Lo supe al ver los ocho cuadros que cuelgan en fila en uno de los muros. Los marcos, que ciñen esbozos hechos a lápiz de ramas, flores y caracolas, están hechos de madera de distintos colores y tonalidades, son ligeramente diferentes de tamaño unos de otros, y están mal alineados, torcidos. El resultado del conjunto es una forma terriblemente incómoda y ondulante. Dispongan de un cuchillo afilado y practíquense una incisión profunda en el tórax siguiendo la línea del esternón. Levanten ligeramente con la palma de la mano la mantita de carne resultante. Cojan un pie de rey y midan el ancho y el largo de cada una de sus costillas, así como la distancia que separa a cada una de la siguiente. Verán que no por no seguir proporciones matemáticas ni regularidades aritméticas no dejan de ser perfectas y estar colocadas justo donde les corresponde. Esto mismo ocurre en Barrera con los cuadros, con las baldosas, con las mesas, con los platos.

Tomé ensaladilla rusa con pipas de calabaza tostadas, alcachofas fritas, patatas revolconas con torreznos, ventresca de atún, costillitas de cabrito lechal, perdiz en escabeche, merluza rebozada y tarta de limón. Cualquiera que haya leído alguna vez en su vida una reseña o una crítica gastronómica y que, guiado por ella, haya comido alguna vez en algún restaurante, sabe que esta retahíla de palabras en boca o pluma de una escritora o columnista puede significar tanto cualquier cosa como nada en absoluto. Los nombres de los platos, las descripciones, las fotografías, las recetas, las explicaciones. No se los daré porque no son necesarios.

En algún lado he leído a alguien referirse a este restaurante como un lugar de alta gastronomía humilde. Ninguna afirmación estaría más lejos de la realidad. En la cocina de Ana hay corujas, pero no pamplinas. La austeridad y rusticidad de sus platos es beligerante y soberbia.

En su no-restaurante Ana se alza y erige como un Coriolano de celofán: una bestia portentosa y hábil, orgullosa; y liviana como el esqueleto de lencería de una hoja de eucalipto seca olvidada entre las páginas de un libro viejo.
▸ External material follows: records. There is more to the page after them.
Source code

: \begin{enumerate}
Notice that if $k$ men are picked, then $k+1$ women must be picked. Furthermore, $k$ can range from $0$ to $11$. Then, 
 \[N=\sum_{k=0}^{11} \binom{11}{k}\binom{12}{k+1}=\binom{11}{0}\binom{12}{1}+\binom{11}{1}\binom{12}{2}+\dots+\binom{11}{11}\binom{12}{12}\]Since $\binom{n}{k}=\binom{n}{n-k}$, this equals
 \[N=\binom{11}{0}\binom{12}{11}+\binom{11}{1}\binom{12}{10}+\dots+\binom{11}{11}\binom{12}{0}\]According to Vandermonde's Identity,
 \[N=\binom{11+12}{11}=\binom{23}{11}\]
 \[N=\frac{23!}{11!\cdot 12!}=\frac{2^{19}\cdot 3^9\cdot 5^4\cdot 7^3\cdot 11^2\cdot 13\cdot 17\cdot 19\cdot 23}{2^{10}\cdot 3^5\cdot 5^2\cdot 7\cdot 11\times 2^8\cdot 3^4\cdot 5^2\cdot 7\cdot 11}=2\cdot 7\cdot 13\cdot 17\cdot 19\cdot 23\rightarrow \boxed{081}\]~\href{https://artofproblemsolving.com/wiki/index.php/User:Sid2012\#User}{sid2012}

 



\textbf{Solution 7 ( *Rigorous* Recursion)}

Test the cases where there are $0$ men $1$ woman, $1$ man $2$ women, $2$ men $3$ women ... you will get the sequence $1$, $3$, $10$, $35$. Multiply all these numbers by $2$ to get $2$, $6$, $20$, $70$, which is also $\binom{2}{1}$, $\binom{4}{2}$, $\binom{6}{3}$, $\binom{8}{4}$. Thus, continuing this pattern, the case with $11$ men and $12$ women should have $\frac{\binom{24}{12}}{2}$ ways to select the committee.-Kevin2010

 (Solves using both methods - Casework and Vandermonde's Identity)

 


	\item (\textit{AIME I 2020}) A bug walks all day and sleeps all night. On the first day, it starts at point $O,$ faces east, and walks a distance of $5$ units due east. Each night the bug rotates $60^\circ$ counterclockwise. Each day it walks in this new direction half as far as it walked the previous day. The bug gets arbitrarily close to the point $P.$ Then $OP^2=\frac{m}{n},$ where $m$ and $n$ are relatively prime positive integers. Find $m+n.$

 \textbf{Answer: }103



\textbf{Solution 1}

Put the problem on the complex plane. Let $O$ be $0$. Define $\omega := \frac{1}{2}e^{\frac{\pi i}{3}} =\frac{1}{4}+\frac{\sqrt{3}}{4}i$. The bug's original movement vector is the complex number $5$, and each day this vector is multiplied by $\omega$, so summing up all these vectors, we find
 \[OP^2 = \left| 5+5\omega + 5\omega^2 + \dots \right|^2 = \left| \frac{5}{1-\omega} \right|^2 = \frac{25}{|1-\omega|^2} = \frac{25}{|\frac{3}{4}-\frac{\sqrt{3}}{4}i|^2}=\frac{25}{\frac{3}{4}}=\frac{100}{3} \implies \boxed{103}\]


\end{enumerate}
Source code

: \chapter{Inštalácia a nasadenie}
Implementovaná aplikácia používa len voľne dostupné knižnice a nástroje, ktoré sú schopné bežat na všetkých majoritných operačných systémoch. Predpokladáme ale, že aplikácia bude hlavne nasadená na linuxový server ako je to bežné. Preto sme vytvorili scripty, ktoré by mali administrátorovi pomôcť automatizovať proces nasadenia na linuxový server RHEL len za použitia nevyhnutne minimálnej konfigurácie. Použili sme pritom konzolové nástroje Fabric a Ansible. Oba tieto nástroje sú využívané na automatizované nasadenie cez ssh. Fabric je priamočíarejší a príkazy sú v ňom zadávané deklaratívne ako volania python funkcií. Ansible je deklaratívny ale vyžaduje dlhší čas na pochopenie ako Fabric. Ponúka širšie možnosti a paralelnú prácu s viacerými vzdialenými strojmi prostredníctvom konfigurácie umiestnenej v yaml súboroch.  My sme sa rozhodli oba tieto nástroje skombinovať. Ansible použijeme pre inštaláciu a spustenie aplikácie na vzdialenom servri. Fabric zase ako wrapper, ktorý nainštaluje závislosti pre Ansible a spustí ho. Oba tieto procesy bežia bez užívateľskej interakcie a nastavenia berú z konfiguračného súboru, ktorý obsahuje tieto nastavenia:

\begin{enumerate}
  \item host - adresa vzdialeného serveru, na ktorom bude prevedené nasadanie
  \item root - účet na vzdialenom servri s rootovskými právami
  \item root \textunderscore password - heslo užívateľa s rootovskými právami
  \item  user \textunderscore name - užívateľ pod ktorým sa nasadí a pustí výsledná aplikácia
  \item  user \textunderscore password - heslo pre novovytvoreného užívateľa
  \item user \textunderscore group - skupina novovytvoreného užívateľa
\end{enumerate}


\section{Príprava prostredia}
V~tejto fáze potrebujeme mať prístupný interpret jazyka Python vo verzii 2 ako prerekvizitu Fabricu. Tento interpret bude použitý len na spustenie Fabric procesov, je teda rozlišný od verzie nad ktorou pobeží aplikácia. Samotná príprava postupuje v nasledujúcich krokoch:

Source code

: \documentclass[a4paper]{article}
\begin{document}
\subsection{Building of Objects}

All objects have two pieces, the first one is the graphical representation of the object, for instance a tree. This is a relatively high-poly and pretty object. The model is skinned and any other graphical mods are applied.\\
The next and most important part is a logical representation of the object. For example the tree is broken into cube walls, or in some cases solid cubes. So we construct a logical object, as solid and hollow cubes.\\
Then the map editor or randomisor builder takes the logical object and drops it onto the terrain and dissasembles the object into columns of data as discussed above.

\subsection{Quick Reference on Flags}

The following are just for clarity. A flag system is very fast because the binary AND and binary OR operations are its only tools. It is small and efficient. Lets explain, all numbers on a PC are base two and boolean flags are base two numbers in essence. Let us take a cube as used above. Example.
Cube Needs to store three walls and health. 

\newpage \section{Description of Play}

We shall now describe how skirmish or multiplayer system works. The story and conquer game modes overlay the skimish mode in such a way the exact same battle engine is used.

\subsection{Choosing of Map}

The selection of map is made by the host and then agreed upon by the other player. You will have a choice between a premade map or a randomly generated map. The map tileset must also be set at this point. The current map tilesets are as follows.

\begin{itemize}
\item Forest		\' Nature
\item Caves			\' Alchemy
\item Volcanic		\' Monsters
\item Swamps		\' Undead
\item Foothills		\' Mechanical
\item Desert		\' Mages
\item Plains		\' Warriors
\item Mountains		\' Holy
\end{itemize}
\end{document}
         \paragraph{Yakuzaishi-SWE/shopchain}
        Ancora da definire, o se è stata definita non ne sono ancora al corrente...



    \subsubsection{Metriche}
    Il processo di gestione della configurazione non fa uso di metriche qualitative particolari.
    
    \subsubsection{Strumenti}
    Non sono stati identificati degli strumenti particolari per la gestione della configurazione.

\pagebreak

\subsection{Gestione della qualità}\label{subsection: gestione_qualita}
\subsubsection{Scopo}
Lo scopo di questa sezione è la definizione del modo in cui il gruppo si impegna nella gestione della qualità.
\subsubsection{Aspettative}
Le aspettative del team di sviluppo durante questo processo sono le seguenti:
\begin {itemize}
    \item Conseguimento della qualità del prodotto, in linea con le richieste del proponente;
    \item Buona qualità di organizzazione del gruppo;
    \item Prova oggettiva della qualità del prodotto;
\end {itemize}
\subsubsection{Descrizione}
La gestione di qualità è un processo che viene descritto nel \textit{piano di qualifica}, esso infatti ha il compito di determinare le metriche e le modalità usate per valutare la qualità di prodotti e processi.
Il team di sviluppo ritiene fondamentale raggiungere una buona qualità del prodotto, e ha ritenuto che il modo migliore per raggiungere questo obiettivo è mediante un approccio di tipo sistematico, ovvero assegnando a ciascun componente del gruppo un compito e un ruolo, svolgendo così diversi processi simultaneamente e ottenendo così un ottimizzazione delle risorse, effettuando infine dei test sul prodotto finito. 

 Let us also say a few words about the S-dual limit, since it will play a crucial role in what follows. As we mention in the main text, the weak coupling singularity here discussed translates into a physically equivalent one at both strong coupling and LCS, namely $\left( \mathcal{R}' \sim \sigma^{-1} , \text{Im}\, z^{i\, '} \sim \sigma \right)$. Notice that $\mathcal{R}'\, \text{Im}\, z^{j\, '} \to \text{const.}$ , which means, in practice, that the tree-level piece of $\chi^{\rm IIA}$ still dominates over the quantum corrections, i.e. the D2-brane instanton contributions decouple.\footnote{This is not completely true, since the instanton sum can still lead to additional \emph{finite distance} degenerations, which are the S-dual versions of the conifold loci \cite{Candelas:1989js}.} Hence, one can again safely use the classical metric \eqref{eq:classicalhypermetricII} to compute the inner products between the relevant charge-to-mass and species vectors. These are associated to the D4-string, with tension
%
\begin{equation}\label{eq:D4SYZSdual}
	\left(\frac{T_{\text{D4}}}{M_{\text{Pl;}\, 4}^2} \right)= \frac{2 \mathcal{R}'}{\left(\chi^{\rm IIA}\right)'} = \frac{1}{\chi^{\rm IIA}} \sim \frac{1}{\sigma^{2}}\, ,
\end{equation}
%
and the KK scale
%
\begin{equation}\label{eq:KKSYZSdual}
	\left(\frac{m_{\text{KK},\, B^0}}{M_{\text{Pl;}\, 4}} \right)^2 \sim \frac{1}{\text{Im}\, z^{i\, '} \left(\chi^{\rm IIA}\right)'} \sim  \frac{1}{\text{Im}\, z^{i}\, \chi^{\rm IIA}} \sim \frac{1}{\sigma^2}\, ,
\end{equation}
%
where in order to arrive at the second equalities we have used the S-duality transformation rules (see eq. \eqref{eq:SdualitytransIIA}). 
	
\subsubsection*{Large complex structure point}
“Soy el creador de mí mismo”, declaraba el protagonista de la mejor tragedia de Shakespeare. Todo lo que sucede en Barrera sucede dentro de Ana. Su cocina y su hospitalidad no son sólo alta gastronomía, sino la culminación de una forma sabia de entender la artesanía: la fusión de la humanidad con la técnica manual, la comunión de la capacidad de sentir con la de pensar, con la de tocar, con la de elegir la cuchara concreta que va a posarse encima de ese mantel.

A Barrera uno va a alimentar una idea de civilización, a dejarse devorar por una ballena.